At the beginning of the year, four outstanding talents had come together to produce the band’s pan tune which was to be a tribute to the departed musician; this is after seeking the blessing of her sister, Gillian Bishop, for the undertaking. Phase II Pan Groove leader Len ‘Boogsie’ Sharpe had approached Gregory GB Ballantyne to provide the lyrics for the composition. GB had collaborated with Boogsie Sharpe on many pan tunes over the years. He researched diligently and his lyrics spoke movingly and directly to Miss Bishop’s personality:
she never minced words, communication, stating honestly what she think and understandshe conducting hands in de air.
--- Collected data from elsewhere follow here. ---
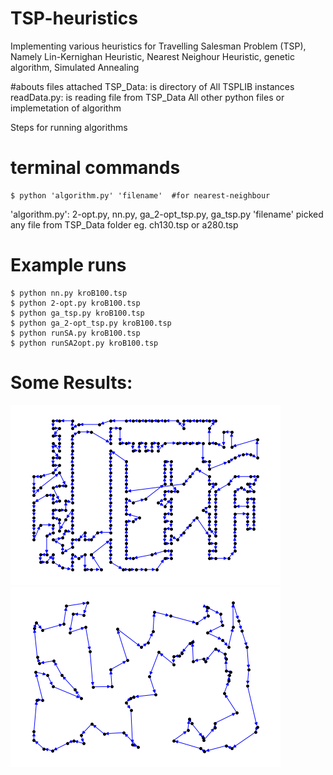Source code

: # TSP-heuristics
Implementing various heuristics for Travelling Salesman Problem (TSP), Namely Lin-Kernighan Heuristic, Nearest Neighour Heuristic, genetic algorithm, Simulated Annealing

#abouts files attached
	TSP_Data: is directory of All TSPLIB instances
	readData.py: is reading file from TSP_Data
	All other python files or implemetation of algorithm

Steps for running algorithms
# terminal commands
	$ python 'algorithm.py' 'filename'  #for nearest-neighbour
   'algorithm.py': 2-opt.py, nn.py, ga_2-opt_tsp.py, ga_tsp.py
   'filename' picked any file from TSP_Data folder eg. ch130.tsp or a280.tsp

# Example runs			
	$ python nn.py kroB100.tsp
	$ python 2-opt.py kroB100.tsp
	$ python ga_tsp.py kroB100.tsp
	$ python ga_2-opt_tsp.py kroB100.tsp
	$ python runSA.py kroB100.tsp
	$ python runSA2opt.py kroB100.tsp 
 
# Some Results:
![TSP Tour](a280_2opt.png?raw=true "a280_2opt Tour")
![TSP Tour](kroE100_2opt.png?raw=true "kroE100_2opt.png")
 
 
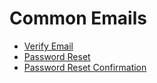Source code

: # Common Emails

* [Verify Email](verify-email.html)
* [Password Reset](password-reset.html)
* [Password Reset Confirmation](password-reset-confirmed.html)
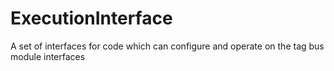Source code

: ExecutionInterface
==================

A set of interfaces for code which can configure and operate on the tag bus module interfaces
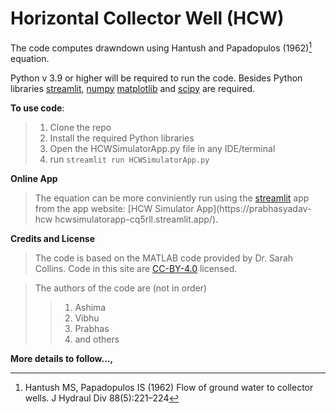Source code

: # Horizontal Collector Well (HCW)

The code computes drawndown using Hantush and Papadopulos (1962)[^1] equation.

Python v 3.9 or higher will be required to run the code. Besides Python libraries [streamlit](https://streamlit.io/), [numpy](https://numpy.org/) [matplotlib](https://matplotlib.org/) and [scipy](https://scipy.org/) are required.

**To use code**:

>1. Clone the repo 
>2. Install the required Python libraries
>3. Open the HCWSimulatorApp.py file in any IDE/terminal
>4. run `streamlit run HCWSimulatorApp.py`


**Online App**

> The equation can be more conviniently run using the [streamlit](https://streamlit.io/) app from the app website: [HCW Simulator App](https://prabhasyadav-hcw hcwsimulatorapp-cq5rll.streamlit.app/).


**Credits and License**

> The code is based on the MATLAB code provided by Dr. Sarah Collins. Code in this site are [CC-BY-4.0](https://creativecommons.org/licenses/by/4.0/deed.de) licensed. 

>The authors of the code are (not in order)
>>1. Ashima 
>>2. Vibhu
>>3. Prabhas
>>4. and others

**More details to follow...,**

[^1]: Hantush MS, Papadopulos IS (1962) Flow of ground water to collector wells. J Hydraul Div 88(5):221–224





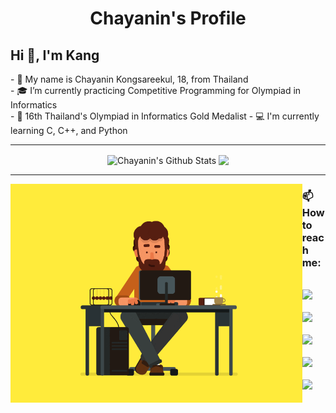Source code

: <h1 align = "center"> Chayanin's Profile </h1>

<h2> Hi 👋, I'm Kang </h2>
- 👦 My name is Chayanin Kongsareekul, 18, from Thailand <br/>
- 🎓 I’m currently practicing Competitive Programming for Olympiad in Informatics <br/>
- 🥇 16th Thailand's Olympiad in Informatics Gold Medalist
- 💻 I'm currently learning C, C++, and Python <br/> 

---

<p align = "center">
 <!--
 <a href = "https://github.com/aphrodicez">
 </a>
 !-->
 
 <img align = "center" height="200" src="https://github-readme-stats.vercel.app/api?username=aphrodicez&include_all_commits=true&count_private=true&show_icons=true&theme=algolia" alt="Chayanin's Github Stats">
 <img align = "center" height="200" src="https://github-readme-stats.vercel.app/api/top-langs/?username=aphrodicez&theme=algolia&langs_count=5&exclude_repo=MasterIceZ,anuraghazra,phumipatc,thailand-oi-tasks"/> <br/>
</p>

  ---
 
 <img align = "left" height = "350" src = "https://github.com/aphrodicez/aphrodicez/blob/main/Coding.gif?raw=true">

<p>
 <h3> 📫 How to reach me: </h3> <br/>
 <a href="mailto:kang.chayanin@gmail.com"><img src = "https://img.shields.io/badge/Gmail-D14836?style=for-the-badge&logo=gmail&logoColor=white"/> </a> <br/> <br/>
 <a href="https://facebook.com/chayanin.kang"><img src="https://img.shields.io/badge/facebook-1778F2.svg?style=for-the-badge&logo=facebook&logoColor=white"/></a> <br/> <br/>
 <a href="https://instagram.com/kang.cyn"><img src="https://img.shields.io/badge/instagram-E1306C.svg?style=for-the-badge&logo=instagram&logoColor=white"/></a> <br/> <br/>
 <a href="https://github.com/Aphrodicez"><img src = "https://img.shields.io/badge/GitHub-100000?style=for-the-badge&logo=github&logoColor=white"></a> <br/> <br/>
 <a href="https://codeforces.com/profile/Aphrodicez"><img src="https://cp-logo.vercel.app/codeforces/Aphrodicez"/></a> <br/> <br/>
</p>
  <!--
**Aphrodicez/Aphrodicez** is a ✨ _special_ ✨ repository because its `README.md` (this file) appears on your GitHub profile.
Here are some ideas to get you started:

- 🔭 I’m currently working on ...
- 🌱 I’m currently learning ...
- 👯 I’m looking to collaborate on ...
- 🤔 I’m looking for help with ...
- 💬 Ask me about ...
- 📫 How to reach me: ...
- 😄 Pronouns: ...
- ⚡ Fun fact: ...
-->
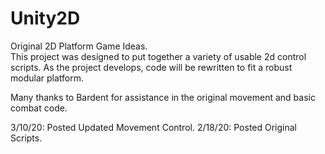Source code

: # Unity2D
Original 2D Platform Game Ideas.  
This project was designed to put together a variety of usable 2d control scripts.  As the project develops, code will be rewritten to fit a robust modular platform.

Many thanks to Bardent for assistance in the original movement and basic combat code.

3/10/20:  Posted Updated Movement Control.
2/18/20:  Posted Original Scripts.
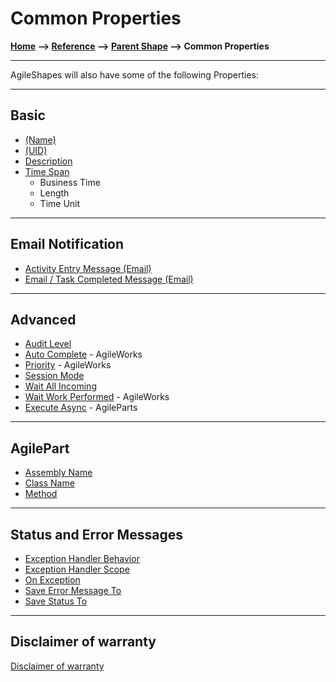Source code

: # Common Properties

**[Home](/) --> [Reference](/ref) --> [Parent Shape](javascript:history.back()) --> Common Properties**

---

AgileShapes will also have some of the following Properties:

---

## Basic

* [(Name)](Name.md)
* [(UID)](UID.md)
* [Description](Description.md)
* [Time Span](TimeSpan.md)
  * Business Time
  * Length
  * Time Unit

---

## Email Notification

* [Activity Entry Message (Email)](ActivityEntryMessageEmail.md)
* [Email / Task Completed Message (Email)](TaskCompletedMessageEmail.md)

---

## Advanced

* [Audit Level](AuditLevel.md)
* [Auto Complete](AutoComplete.md) - AgileWorks
* [Priority](Priority.md) - AgileWorks
* [Session Mode](SessionMode.md)
* [Wait All Incoming](WaitAllIncoming.md)
* [Wait Work Performed](WaitWorkPerformed.md) - AgileWorks
* [Execute Async](ExecuteAsync.md) - AgileParts

---

## AgilePart

* [Assembly Name](AssemblyClassMethod.md)
* [Class Name](AssemblyClassMethod.md)
* [Method](AssemblyClassMethod.md)

---

## Status and Error Messages

* [Exception Handler Behavior](ExceptionHandling.md)
* [Exception Handler Scope](ExceptionHandling.md)
* [On Exception](ExceptionHandling.md)
* [Save Error Message To](ExceptionHandling.md)
* [Save Status To](ExceptionHandling.md)

---

## Disclaimer of warranty

[Disclaimer of warranty](../../guides/common/DisclaimerOfWarranty.md)
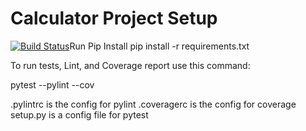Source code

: # Calculator Project Setup
[![Build Status](https://app.travis-ci.com/jastina10/calc2.svg?branch=new)](https://app.travis-ci.com/jastina10/calc2)Run Pip Install
pip install -r requirements.txt

To run tests, Lint, and Coverage report use this command:

pytest  --pylint --cov

.pylintrc is the config for pylint
.coveragerc is the config for coverage
setup.py is a config file for pytest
She stop a practice to tell a man doh lash de pan
The lyrics were sung by the Lydian Singers, the choir that Ms Bishop had led for the past 11 years. Leston Paul, an accomplished musician, was the arranger of the instrumental version of the song. At first the song was called “The Bishop of Pan”, but then the composers approached Peter Minshall who recommended that ‘The Archbishop of Pan’ was the more appropriate title.
Pat Bishop was an extraordinary, multifaceted person. She was musician, artist, lecturer and educator who also served her country in many diverse fields. She is perhaps best known for her interest and pioneer work with the steelband and as music director and conductor of the highly regarded ‘Lydians Singers’ and ‘Lydian Steel’.
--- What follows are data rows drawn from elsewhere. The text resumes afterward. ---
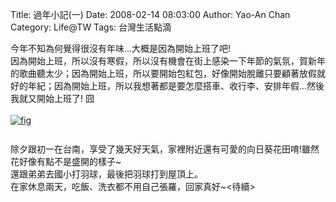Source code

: Title: 過年小記(一)
Date: 2008-02-14 08:03:00
Author: Yao-An Chan
Category: Life@TW
Tags: 台灣生活點滴


<div class='post'>
今年不知為何覺得很沒有年味...大概是因為開始上班了吧!<br />因為開始上班，所以沒有寒假，所以沒有機會在街上感染一下年節的氣氛，賀新年的歌曲聽太少；因為開始上班，所以要開始包紅包，好像開始脫離只要顧著放假就好的年紀；因為開始上班，所以我想著都是要怎麼搭車、收行李、安排年假...然後我就又開始上班了! 囧<br /><br /><a href="http://4.bp.blogspot.com/_mvtDPM7iODU/R7RpBstXcbI/AAAAAAAAAD4/bVR2mSWa2Qc/s1600-h/DSC00147.JPG"><img style="float:center; margin:0 10px 10px 0;cursor:pointer; cursor:hand;" src="http://4.bp.blogspot.com/_mvtDPM7iODU/R7RpBstXcbI/AAAAAAAAAD4/bVR2mSWa2Qc/s320/DSC00147.JPG" border="0" alt="fig"id="BLOGGER_PHOTO_ID_5166870150403027378" /></a><br /><br />除夕跟初一在台南，享受了幾天好天氣，家裡附近還有可愛的向日葵花田唷!雖然花好像有點不是盛開的樣子~<br />還跟弟弟去國小打羽球，最後把羽球打到屋頂上。<br />在家休息兩天，吃飯、洗衣都不用自己張羅，回家真好~<待續></div>
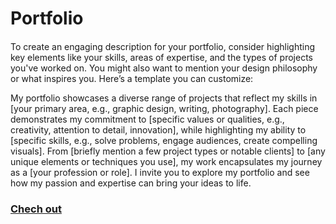 # Portfolio

#### 
To create an engaging description for your portfolio, consider highlighting key elements like your skills, areas of expertise, and the types of projects you've worked on. You might also want to mention your design philosophy or what inspires you. Here’s a template you can customize:

My portfolio showcases a diverse range of projects that reflect my skills in [your primary area, e.g., graphic design, writing, photography]. Each piece demonstrates my commitment to [specific values or qualities, e.g., creativity, attention to detail, innovation], while highlighting my ability to [specific skills, e.g., solve problems, engage audiences, create compelling visuals]. From [briefly mention a few project types or notable clients] to [any unique elements or techniques you use], my work encapsulates my journey as a [your profession or role]. I invite you to explore my portfolio and see how my passion and expertise can bring your ideas to life.

### [Chech out](https://itsqazi82.github.io/portfolio.github.io/)
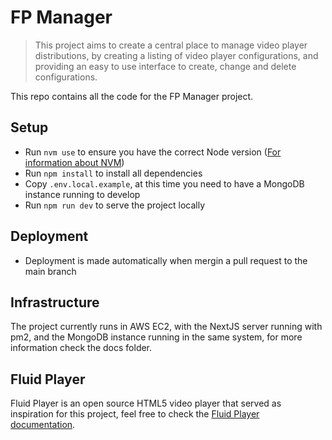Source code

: # FP Manager

> This project aims to create a central place to manage video player distributions, by creating a listing of video player configurations, and providing an easy to use interface to create, change and delete configurations.

This repo contains all the code for the FP Manager project.

## Setup

- Run `nvm use` to ensure you have the correct Node version ([For information about NVM](https://github.com/nvm-sh/nvm))
- Run `npm install` to install all dependencies
- Copy `.env.local.example`, at this time you need to have a MongoDB instance running to develop
- Run `npm run dev` to serve the project locally

## Deployment

- Deployment is made automatically when mergin a pull request to the main branch

## Infrastructure

The project currently runs in AWS EC2, with the NextJS server running with pm2, and the MongoDB instance running in the same system, for more information check the docs folder.

## Fluid Player

Fluid Player is an open source HTML5 video player that served as inspiration for this project, feel free to check the [Fluid Player documentation](https://docs.fluidplayer.com).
She could be described as a driven artist who worked tirelessly exhorting her fellow countrymen to take responsibility for their lives and their great cultural heritage. She used her formal education, her considerable talent, and her vision to teach, encourage and explore. She also utilised her fabled skill as a speaker; she possessed a wide, extraordinary vocabulary, a compelling turn of phrase and a keen wit. As lecturer and critic she addressed innumerable for a.
But in the end she tired, in her hope for her fellow men “that seems now to be so remote as to be impossible”. Disconsolate at the slow rate of progress and change, she talked “of retiring, of leaving this world, and soon with serenity and a quiet mood”.
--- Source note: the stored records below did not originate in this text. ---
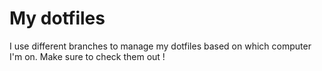 # My dotfiles 

I use different branches to manage my dotfiles based on which computer I'm on. Make sure to check them out ! 
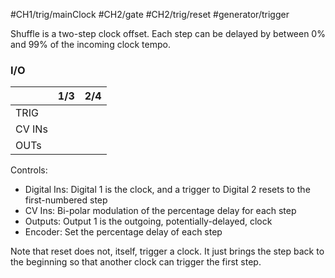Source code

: #CH1/trig/mainClock #CH2/gate #CH2/trig/reset #generator/trigger 

Shuffle is a two-step clock offset. Each step can be delayed by between 0% and 99% of the incoming clock tempo.

### I/O

|        | 1/3 | 2/4 |
| ------ | :-: | :-: |
| TRIG   |     |     |
| CV INs |     |     |
| OUTs   |     |     |


Controls:
* Digital Ins: Digital 1 is the clock, and a trigger to Digital 2 resets to the first-numbered step
* CV Ins: Bi-polar modulation of the percentage delay for each step
* Outputs: Output 1 is the outgoing, potentially-delayed, clock
* Encoder: Set the percentage delay of each step

Note that reset does not, itself, trigger a clock. It just brings the step back to the beginning so that another clock can trigger the first step.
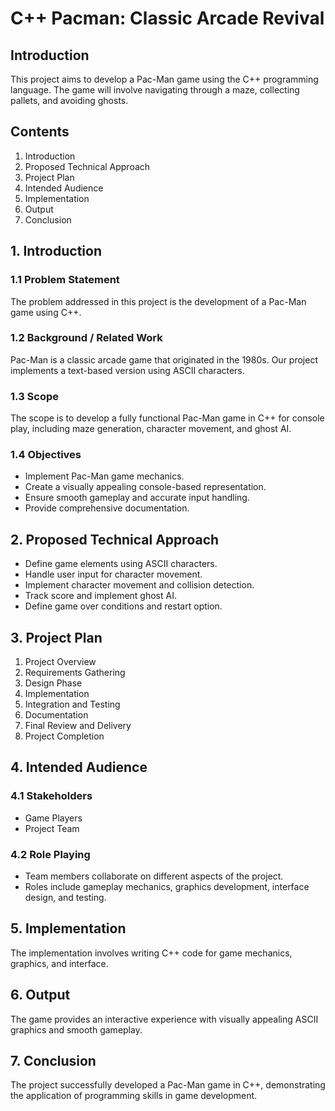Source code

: # C++ Pacman: Classic Arcade Revival

## Introduction
This project aims to develop a Pac-Man game using the C++ programming language. The game will involve navigating through a maze, collecting pallets, and avoiding ghosts.

## Contents
1. Introduction
2. Proposed Technical Approach
3. Project Plan
4. Intended Audience
5. Implementation
6. Output
7. Conclusion

## 1. Introduction
### 1.1 Problem Statement
The problem addressed in this project is the development of a Pac-Man game using C++.

### 1.2 Background / Related Work
Pac-Man is a classic arcade game that originated in the 1980s. Our project implements a text-based version using ASCII characters.

### 1.3 Scope
The scope is to develop a fully functional Pac-Man game in C++ for console play, including maze generation, character movement, and ghost AI.

### 1.4 Objectives
- Implement Pac-Man game mechanics.
- Create a visually appealing console-based representation.
- Ensure smooth gameplay and accurate input handling.
- Provide comprehensive documentation.

## 2. Proposed Technical Approach
- Define game elements using ASCII characters.
- Handle user input for character movement.
- Implement character movement and collision detection.
- Track score and implement ghost AI.
- Define game over conditions and restart option.

## 3. Project Plan
1. Project Overview
2. Requirements Gathering
3. Design Phase
4. Implementation
5. Integration and Testing
6. Documentation
7. Final Review and Delivery
8. Project Completion

## 4. Intended Audience
### 4.1 Stakeholders
- Game Players
- Project Team

### 4.2 Role Playing
- Team members collaborate on different aspects of the project.
- Roles include gameplay mechanics, graphics development, interface design, and testing.

## 5. Implementation
The implementation involves writing C++ code for game mechanics, graphics, and interface.

## 6. Output
The game provides an interactive experience with visually appealing ASCII graphics and smooth gameplay.

## 7. Conclusion
The project successfully developed a Pac-Man game in C++, demonstrating the application of programming skills in game development.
This formidable woman was a national scholarship winner from Bishop Anstey High School, she obtained a BA in Art at King’s College, Durham University and a MA in History at UWI Mona Campus in Jamaica.
In time she lectured at both the St Augustine and Mona campuses of The University of the West Indies and at the Jamaica School of Art.
In the early years of her love affair with the steel band she focussed on the ‘WITCO Desperadoes Steel Band’. As its conductor and music director she took this Laventille band on eight major tours of the USA, gave major concerts at Carnegie Hall and the Brooklyn Academy of Music, and she conducted ‘Despers’ and the New York Pops Symphony in the mid 1980s.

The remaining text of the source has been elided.